Voice Mapping of TTS Systems: The Role of Phonetic Metrics in AI Voice Evaluation
In TTS systems, subjective listening tests are commonly used for evaluation, while objective speech quality analysis has remained a topic of research interest. We apply phonetic voice metrics such as CPPs and the emerging technique of voice mapping, hitherto used in pathological and pedagogical analysis, to TTS systems, so as to uncover subtle differences between various TTS systems and vocoders.
Using the LJSpeech database of a female speaker as the source material, we generated the same text across multiple TTS models, including e.g. Tacotron and FastSpeech. Voice metrics were extracted using voice mapping in FonaDyn. For each TTS model, a voice map is plotted, along with a difference map comparing the model to the original LJSpeech dataset.

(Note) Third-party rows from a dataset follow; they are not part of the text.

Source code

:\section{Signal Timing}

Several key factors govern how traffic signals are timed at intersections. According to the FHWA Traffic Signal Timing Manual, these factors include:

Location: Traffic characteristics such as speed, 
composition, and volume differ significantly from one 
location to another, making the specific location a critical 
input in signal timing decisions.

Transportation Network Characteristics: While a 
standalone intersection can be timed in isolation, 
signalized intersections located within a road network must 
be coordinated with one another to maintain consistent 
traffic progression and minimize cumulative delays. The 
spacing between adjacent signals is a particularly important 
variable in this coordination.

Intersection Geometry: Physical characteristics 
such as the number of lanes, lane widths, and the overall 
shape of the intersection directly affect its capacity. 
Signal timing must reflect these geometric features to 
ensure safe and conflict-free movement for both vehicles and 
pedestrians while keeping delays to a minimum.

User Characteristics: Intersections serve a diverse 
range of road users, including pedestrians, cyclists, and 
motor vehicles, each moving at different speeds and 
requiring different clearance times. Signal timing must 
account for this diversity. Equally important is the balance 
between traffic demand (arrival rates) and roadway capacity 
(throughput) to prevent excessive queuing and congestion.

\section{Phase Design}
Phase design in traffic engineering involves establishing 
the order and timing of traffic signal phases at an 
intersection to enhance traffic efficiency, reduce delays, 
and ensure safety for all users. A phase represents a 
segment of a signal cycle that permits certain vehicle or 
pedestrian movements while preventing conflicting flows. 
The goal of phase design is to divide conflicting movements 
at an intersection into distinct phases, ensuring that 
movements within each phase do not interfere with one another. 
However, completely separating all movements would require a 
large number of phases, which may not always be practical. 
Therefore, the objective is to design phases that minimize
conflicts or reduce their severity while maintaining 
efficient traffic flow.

The results show that voice mapping can display how TTS models modulate the same text relative to the natural speech. The VITs and FastPitch models exhibited a larger voice range than the original speaker, corresponding to improved expressiveness by design. In contrast, earlier models like Merlin performed worse in terms of voice quality metrics, while modern vocoders had minimal impact on voice quality as measured by the available voice metrics.
These findings suggest that voice mapping offers a new perspective for evaluating TTS systems, with voice range being the most significant indicator, followed by voice quality metrics. Although the voice mapping method is fully objective and signal-based, thus complementing human scoring, further investigation is necessary to validate its application during TTS model training.